When Jesus arrived, he found that Lazarus had already been in the tomb four days. Now Bethany was near Jerusalem, some two miles away, and many of the Jews had come to Martha and Mary to console them about their brother. When Martha heard that Jesus was coming, she went and met him, while Mary stayed at home. Martha said to Jesus, “Lord, if you had been here, my brother would not have died. But even now I know that God will give you whatever you ask of him.” Jesus said to her, “Your brother will rise again.” Martha said to him, “I know that he will rise again in the resurrection on the last day.” Jesus said to her, “I am the resurrection and the life. Those who believe in me, even though they die, will live, and everyone who lives and believes in me will never die. Do you believe this?” She said to him, “Yes, Lord, I believe that you are the Messiah, the Son of God, the one coming into the world.”

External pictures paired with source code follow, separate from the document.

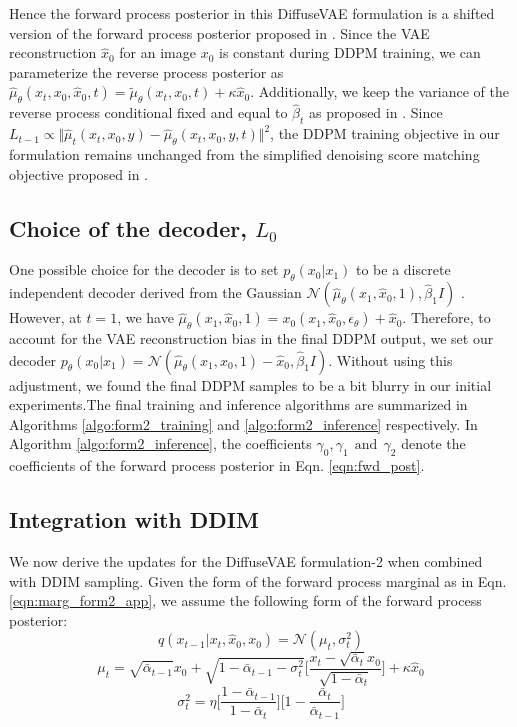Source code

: \documentclass[10pt]{article} \usepackage[accepted]{tmlr}
\begin{document}
Hence the forward process posterior in this DiffuseVAE formulation is a shifted version of the forward process posterior proposed in \citep{ho2020denoising}. Since the VAE reconstruction $\hat{x}_0$ for an image $x_0$ is constant during DDPM training, we can parameterize the reverse process posterior as $\hat{\mu}_{\theta}(x_t, x_0, \hat{x}_0, t) = \tilde{\mu}_{\theta}(x_t, x_0, t) + \kappa \hat{x}_0$. Additionally, we keep the variance of the reverse process conditional fixed and equal to $\hat{\beta}_t$ as proposed in \citep{ho2020denoising}. Since $L_{t-1} \propto \Vert \hat{\mu}_{t}(x_t, x_0, y) - \hat{\mu}_{\theta}(x_t, x_0, y, t)\Vert^2$, the DDPM training objective in our formulation remains unchanged from the simplified denoising score matching objective proposed in \citep{ho2020denoising}.\\

\noindent
\subsection{Choice of the decoder, $L_0$}
One possible choice for the decoder is to set $p_{\theta}(x_0|x_1)$ to be a discrete independent decoder derived from the Gaussian $\mathcal{N}(\hat{\mu}_{\theta}(x_1, \hat{x}_0, 1), \hat{\beta}_1I)$ \citep{ho2020denoising}. However, at $t=1$, we have $\hat{\mu}_{\theta}(x_1, \hat{x}_0, 1) = x_0(x_1, \hat{x}_0, \epsilon_{\theta}) + \hat{x}_0$. Therefore, to account for the VAE reconstruction bias in the final DDPM output, we set our decoder $p_{\theta}(x_0|x_1) = \mathcal{N}(\hat{\mu}_{\theta}(x_1, \hat{x}_0, 1) - \hat{x}_0, \hat{\beta}_1I)$. Without using this adjustment, we found the final DDPM samples to be a bit blurry in our initial experiments.The final training and inference algorithms are summarized in Algorithms \ref{algo:form2_training} and \ref{algo:form2_inference} respectively. In Algorithm \ref{algo:form2_inference}, the coefficients $\gamma_0, \gamma_1 \:\: \text{and} \:\:\gamma_2$ denote the coefficients of the forward process posterior in Eqn. \ref{eqn:fwd_post}.

\noindent
\subsection{Integration with DDIM}
We now derive the updates for the DiffuseVAE formulation-2 when combined with DDIM sampling. Given the form of the forward process marginal as in Eqn. \ref{eqn:marg_form2_app}, we assume the following form of the forward process posterior:
\begin{equation}
    q(x_{t-1}|x_t, \hat{x}_0, x_0) = \mathcal{N}(\mu_t, \sigma_t^2)
\end{equation}
\begin{equation}
    \mu_t = \sqrt{\bar{\alpha}_{t-1}}x_0 + \sqrt{1 - \bar{\alpha}_{t-1} - \sigma_t^2}\Bigg[\frac{x_t - \sqrt{\bar{\alpha}_t}x_0}{\sqrt{1 - \bar{\alpha}_t}}\Bigg] + \kappa \hat{x}_0
\end{equation}
\begin{equation}
    \sigma_t^2 = \eta\Bigg[\frac{1 - \bar{\alpha}_{t-1}}{1 - \bar{\alpha}_t}\Bigg]\Bigg[1 - \frac{\bar{\alpha}_t}{\bar{\alpha}_{t-1}}\Bigg]
\end{equation}
\end{document}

When she had said this, she went back and called her sister Mary and told her privately, “The Teacher is here and is calling for you.” And when she heard it, she got up quickly and went to him. Now Jesus had not yet come to the village but was still at the place where Martha had met him. The Jews who were with her in the house consoling her saw Mary get up quickly and go out. They followed her because they thought that she was going to the tomb to weep there. When Mary came where Jesus was and saw him, she knelt at his feet and said to him, “Lord, if you had been here, my brother would not have died.” When Jesus saw her weeping and the Jews who came with her also weeping, he was greatly disturbed in spirit and deeply moved. He said, “Where have you laid him?” They said to him, “Lord, come and see.” Jesus began to weep. So the Jews said, “See how he loved him!” But some of them said, “Could not he who opened the eyes of the blind man have kept this man from dying?”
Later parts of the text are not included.